The causes of the US-Dakota War of 1862 were many and it remains one of the most important events in Minnesota history. The effects of the war can still be felt today. To learn more about the war itself, visit the US-Dakota War of 1862 website.
Fort Snelling played a central role in the war and its aftermath. In early August 1862, recruitment of the Sixth through Eleventh Infantry regiments meant for service in the Civil War had commenced. When news of Dakota attacks reached St. Paul, Governor Ramsey appointed Henry Sibley a colonel in the state's military forces and commander of the army that would march against the Dakota. Sibley led four hastily armed companies of the Sixth Infantry Regiment from Fort Snelling to St. Peter. Over the next few days, a trickle of supplies and detachments from the other partially recruited infantry regiments and militia units left Fort Snelling to join Sibley.
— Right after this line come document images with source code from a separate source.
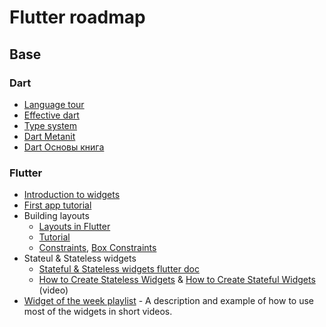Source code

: # Flutter roadmap

## Base

### Dart 
- [Language tour](https://dart.dev/guides/language/language-tour)
- [Effective dart](https://dart.dev/guides/language/effective-dart)
- [Type system](https://dart.dev/guides/language/type-system)
- [Dart Metanit](https://metanit.com/dart/tutorial/)
- [Dart Основы книга](https://drive.google.com/file/d/1qXBqtm22gjDvkiUAaFL8uPr2SXXEXbPE/view?usp=sharing)

###  Flutter
- [Introduction to widgets](https://flutter.dev/docs/development/ui/widgets-intro)
- [First app tutorial](https://flutter.dev/docs/get-started/codelab)
- Building layouts
	- [Layouts in Flutter](https://flutter.dev/docs/development/ui/layout)
	- [Tutorial](https://flutter.dev/docs/development/ui/layout/tutorial)
	- [Constraints](https://flutter.dev/docs/development/ui/layout/constraints), [Box Constraints](https://flutter.dev/docs/development/ui/layout/box-constraints)
- Stateul & Stateless widgets
	- [Stateful & Stateless widgets flutter doc](https://flutter.dev/docs/development/ui/interactive)
	- [How to Create Stateless Widgets](https://www.youtube.com/watch?v=wE7khGHVkYY) & [How to Create Stateful Widgets](https://www.youtube.com/watch?v=AqCMFXEmf3w) (video)
- [Widget of the week playlist](https://www.youtube.com/playlist?list=PLjxrf2q8roU23XGwz3Km7sQZFTdB996iG) - A description and example of how to use most of the widgets in short videos.



	
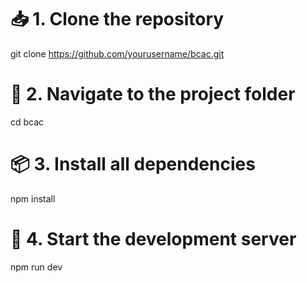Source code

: # 📥 1. Clone the repository
git clone https://github.com/yourusername/bcac.git

# 📂 2. Navigate to the project folder
cd bcac

# 📦 3. Install all dependencies
npm install

# 🚀 4. Start the development server
npm run dev
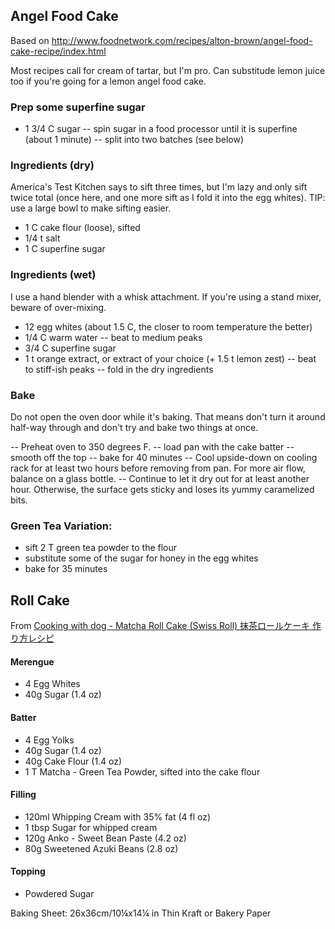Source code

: ## Angel Food Cake

Based on http://www.foodnetwork.com/recipes/alton-brown/angel-food-cake-recipe/index.html

Most recipes call for cream of tartar, but I'm pro. Can substitude lemon juice
too if you're going for a lemon angel food cake.

### Prep some superfine sugar
+ 1 3/4 C sugar
-- spin sugar in a food processor until it is superfine (about 1 minute)
-- split into two batches (see below)

### Ingredients (dry)

America's Test Kitchen says to sift three times, but I'm lazy and only sift
twice total (once here, and one more sift as I fold it into the egg whites).
TIP: use a large bowl to make sifting easier.

+ 1 C cake flour (loose), sifted
+ 1/4 t salt
+ 1 C superfine sugar

### Ingredients (wet)

I use a hand blender with a whisk attachment. If you're using a stand mixer,
beware of over-mixing.

+ 12 egg whites (about 1.5 C, the closer to room temperature the better)
+ 1/4 C warm water
-- beat to medium peaks
+ 3/4 C superfine sugar
+ 1 t orange extract, or extract of your choice (+ 1.5 t lemon zest)
-- beat to stiff-ish peaks
-- fold in the dry ingredients

### Bake
Do not open the oven door while it's baking. That means don't turn it around
half-way through and don't try and bake two things at once.

  -- Preheat oven to 350 degrees F.
  -- load pan with the cake batter
  -- smooth off the top
  -- bake for 40 minutes
  -- Cool upside-down on cooling rack for at least two hours before removing
     from pan. For more air flow, balance on a glass bottle.
  -- Continue to let it dry out for at least another hour. Otherwise, the
     surface gets sticky and loses its yummy caramelized bits.


### Green Tea Variation:

* sift 2 T green tea powder to the flour
* substitute some of the sugar for honey in the egg whites
* bake for 35 minutes


Roll Cake
---------

From [Cooking with dog - Matcha Roll Cake (Swiss Roll) 抹茶ロールケーキ 作り方レシピ](http://youtu.be/XNGNu20Upuw)

#### Merengue
+ 4 Egg Whites
+ 40g Sugar (1.4 oz)

#### Batter
+ 4 Egg Yolks
+ 40g Sugar (1.4 oz)
+ 40g Cake Flour (1.4 oz)
+ 1 T Matcha - Green Tea Powder, sifted into the cake flour

#### Filling
+ 120ml Whipping Cream with 35% fat (4 fl oz)
+ 1 tbsp Sugar for whipped cream
+ 120g Anko - Sweet Bean Paste (4.2 oz)
+ 80g Sweetened Azuki Beans (2.8 oz)

#### Topping
+ Powdered Sugar

Baking Sheet: 26x36cm/10¼x14¼ in
Thin Kraft or Bakery Paper
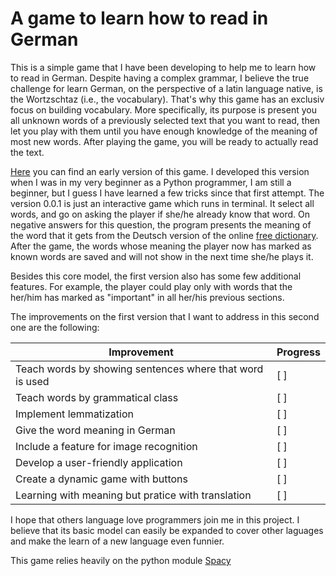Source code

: # A game to learn how to read in German

This is a simple game that I have been developing to help me to learn how to read in German. Despite having a complex grammar, I believe the true challenge for learn German, on the perspective of a latin language native, is the Wortzschtaz (i.e., the vocabulary). That's why this game has an exclusiv focus on building vocabulary. More specifically, its purpose is present you all unknown words of a previously selected text that you want to read, then let you play with them until you have enough knowledge of the meaning of most new words. After playing the game, you will be ready to actually read the text.

[Here](https://github.com/lucascr91/brecht_0.0.1) you can find an early version of this game. I developed this version when I was in my very beginner as a Python programmer, I am still a beginner, but I guess I have learned a few tricks since that first attempt. The version 0.0.1 is just an interactive game which runs in terminal. It select all words, and go on asking the player if she/he already know that word. On negative answers for this question, the program presents the meaning of the word that it gets from the Deutsch version of the online [free dictionary](https://de.thefreedictionary.com/). After the game, the words whose meaning the player now has marked as known words are saved and will not show in the next time she/he plays it.

Besides this core model, the first version also has some few additional features. For example, the player could play only with words that the her/him has marked as "important" in all her/his previous sections.

The improvements on the first version that I want to address in this second one are the following:

Improvement | Progress
------------ | -------------
Teach words by showing sentences where that word is used | [ ]
Teach words by grammatical class | [ ]
Implement lemmatization | [ ]
Give the word meaning in German | [ ]
Include a feature for image recognition | [ ]
Develop a user-friendly application | [ ]
Create a dynamic game with buttons | [ ]
Learning with meaning but pratice with translation | [ ]

I hope that others language love programmers join me in this project. I believe that its basic model can easily be expanded to cover other laguages and make the learn of a new language even funnier.

This game relies heavily on the python module [Spacy](https://spacy.io/)
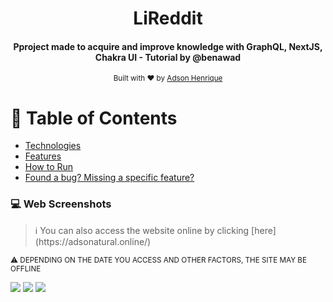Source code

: <div align="center">
   <h1>LiReddit</h1>
   <h4>Pproject made to acquire and improve knowledge with GraphQL, NextJS, Chakra UI - Tutorial by @benawad </h4>
  <sub>Built with ❤︎ by
    <a href="https://github.com/AdSoNaTuRaL">Adson Henrique</a>
  </sub>
</div>

# :pushpin: Table of Contents

* [Technologies](#computer-technologies)
* [Features](#rocket-features)
* [How to Run](#construction_worker-how-to-run)
* [Found a bug? Missing a specific feature?](#bug-issues)

### :computer: Web Screenshots

> <div>ℹ️ You can also access the website online by clicking [here](https://adsonatural.online/) </div>
<sub>:warning: DEPENDING ON THE DATE YOU ACCESS AND OTHER FACTORS, THE SITE MAY BE OFFLINE </sub><br/>
<div aling="center">
  <img src="https://user-images.githubusercontent.com/26275918/100002550-07f16580-2dc5-11eb-9341-a9791e4bcfbd.png">
  <img src="https://user-images.githubusercontent.com/26275918/100002556-09229280-2dc5-11eb-8d97-b1737af8b37e.png">
  <img src="https://user-images.githubusercontent.com/26275918/100002557-0a53bf80-2dc5-11eb-9a25-454dd02b8c3b.png">
</div>

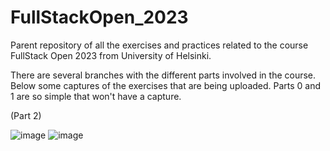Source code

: # FullStackOpen_2023
Parent repository of all the exercises and practices related to the course FullStack Open 2023 from University of Helsinki.

There are several branches with the different parts involved in the course. Below some captures of the exercises that are being uploaded.
Parts 0 and 1 are so simple that won't have a capture.

(Part 2)

![image](https://github.com/Isaacgc1999/FullStackOpen_2023/assets/54843245/03bb89fa-51af-4bd2-9ba2-5da41a73e305)  ![image](https://github.com/Isaacgc1999/FullStackOpen_2023/assets/54843245/d8e36517-c95c-4479-be3f-5bfbdf69ef71)



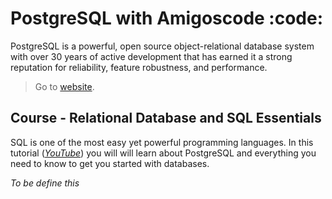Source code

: # PostgreSQL with Amigoscode :code:
PostgreSQL is a powerful, open source object-relational database system with over 30 years of active development that has earned it a strong reputation for reliability, feature robustness, and performance.

> Go to [website](https://www.postgresql.org).


## Course - Relational Database and SQL Essentials
SQL is one of the most easy yet powerful programming languages. In this tutorial (*[YouTube](https://youtu.be/5hzZtqCNQKk)*) you will will learn about PostgreSQL and everything you need to know to get you started with databases. 

*To be define this*
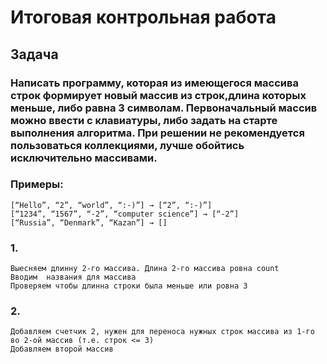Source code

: # Итоговая контрольная работа
## Задача
### Написать программу, которая из имеющегося массива строк формирует новый массив из строк,длина которых меньше, либо равна 3 символам. Первоначальный массив можно ввести с клавиатуры, либо задать на старте выполнения алгоритма. При решении не рекомендуется пользоваться коллекциями, лучше обойтись исключительно массивами.
### Примеры:
    [“Hello”, “2”, “world”, “:-)”] → [“2”, “:-)”]
    [“1234”, “1567”, “-2”, “computer science”] → [“-2”]
    [“Russia”, “Denmark”, “Kazan”] → []
### 1.
    Выесняем длинну 2-го массива. Длина 2-го массива ровна count
    Вводим  названия для массива
    Проверяем чтобы длинна строки была меньше или ровна 3
### 2.
    Добавляем счетчик 2, нужен для переноса нужных строк массива из 1-го во 2-ой массив (т.е. строк <= 3)
    Добавляем второй массив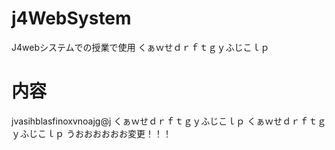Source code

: # j4WebSystem
J4webシステムでの授業で使用
くぁｗせｄｒｆｔｇｙふじこｌｐ
# 内容
jvasihblasfinoxvnoajg@j 
くぁｗせｄｒｆｔｇｙふじこｌｐ
くぁｗせｄｒｆｔｇｙふじこｌｐ
うおおおおおお変更！！！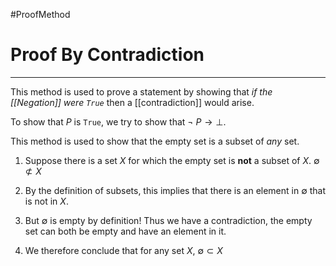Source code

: #ProofMethod

# Proof By Contradiction

---

This method is used to prove a statement by showing that _if the [[Negation]] were `True`_ then a [[contradiction]] would arise.

To show that $P$ is `True`, we try to show that $\neg~P\rightarrow \bot$.

This method is used to show that the empty set is a subset of _any_ set.

1. Suppose there is a set $X$ for which the empty set is **not** a subset of $X$. 
	$\emptyset\not\subset X$
	
2. By the definition of subsets, this implies that there is an element in $\emptyset$ that is not in $X$.

3. But $\emptyset$ is empty by definition! Thus we have a contradiction, the empty set can both be empty and have an element in it.

4. We therefore conclude that for any set $X$, $\emptyset\subset X$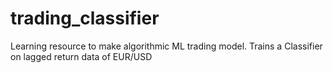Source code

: # trading_classifier
Learning resource to make algorithmic ML trading model. Trains a Classifier on lagged return data of EUR/USD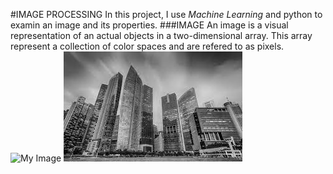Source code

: #IMAGE PROCESSING
In this project, I use *Machine Learning* and python to examin
an image and its properties.
###IMAGE
An image is a visual representation of an actual objects in a two-dimensional array.
This array represent a collection of color spaces and are refered to as pixels.
![My Image](tree/main/img/im1.jpg)
![Image](/img/im1.png)
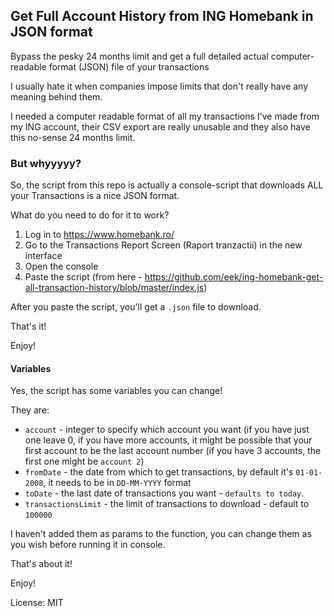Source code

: ## Get Full Account History from ING Homebank in JSON format
Bypass the pesky 24 months limit and get a full detailed actual computer-readable format (JSON) file of your transactions 

I usually hate it when companies impose limits that don't really have any meaning behind them.

I needed a computer readable format of all my transactions I've made from my ING account, their CSV export are really unusable and they also have this no-sense 24 months limit.

### But whyyyyy?

So, the script from this repo is actually a console-script that downloads ALL your Transactions is a nice JSON format.

What do you need to do for it to work?

1. Log in to https://www.homebank.ro/
2. Go to the Transactions Report Screen (Raport tranzactii) in the new interface
3. Open the console
4. Paste the script (from here - https://github.com/eek/ing-homebank-get-all-transaction-history/blob/master/index.js)

After you paste the script, you'll get a `.json` file to download.

That's it!

Enjoy!

#### Variables

Yes, the script has some variables you can change!

They are:

- `account` - integer to specify which account you want (if you have just one leave 0, if you have more accounts, it might be possible that your first account to be the last account number (if you have 3 accounts, the first one might be `account 2`)
- `fromDate` - the date from which to get transactions, by default it's `01-01-2008`, it needs to be in `DD-MM-YYYY` format
- `toDate` - the last date of transactions you want - `defaults to today`.
- `transactionsLimit` - the limit of transactions to download - default to `100000`

I haven't added them as params to the function, you can change them as you wish before running it in console.

That's about it!

Enjoy!

License: MIT
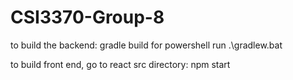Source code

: # CSI3370-Group-8

to build the backend: gradle build for powershell run .\gradlew.bat

to build front end, go to react src directory: npm start
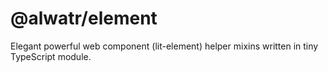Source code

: # @alwatr/element

Elegant powerful web component (lit-element) helper mixins written in tiny TypeScript module.

<!-- @TODO: ## Example usage -->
The state's military forces came under federal control on September 16, when Major General John Pope assumed command of the newly created Military Department of the Northwest. Sibley, just appointed a brigadier general of US Army volunteers, directed the US forces in the decisive Battle of Wood Lake on September 23, defeating the Dakota. Many of the Dakota combatants moved westward into Dakota Territory, while others went north to Canada, but many of the men who had fought stayed with their families, who could not move swiftly enough to escape. Numerous Dakota who had not participated in the war, as well as some who had, met Sibley's army at a place that came to be called Camp Release. When he arrived, Sibley took the Dakota into the custody of the US military.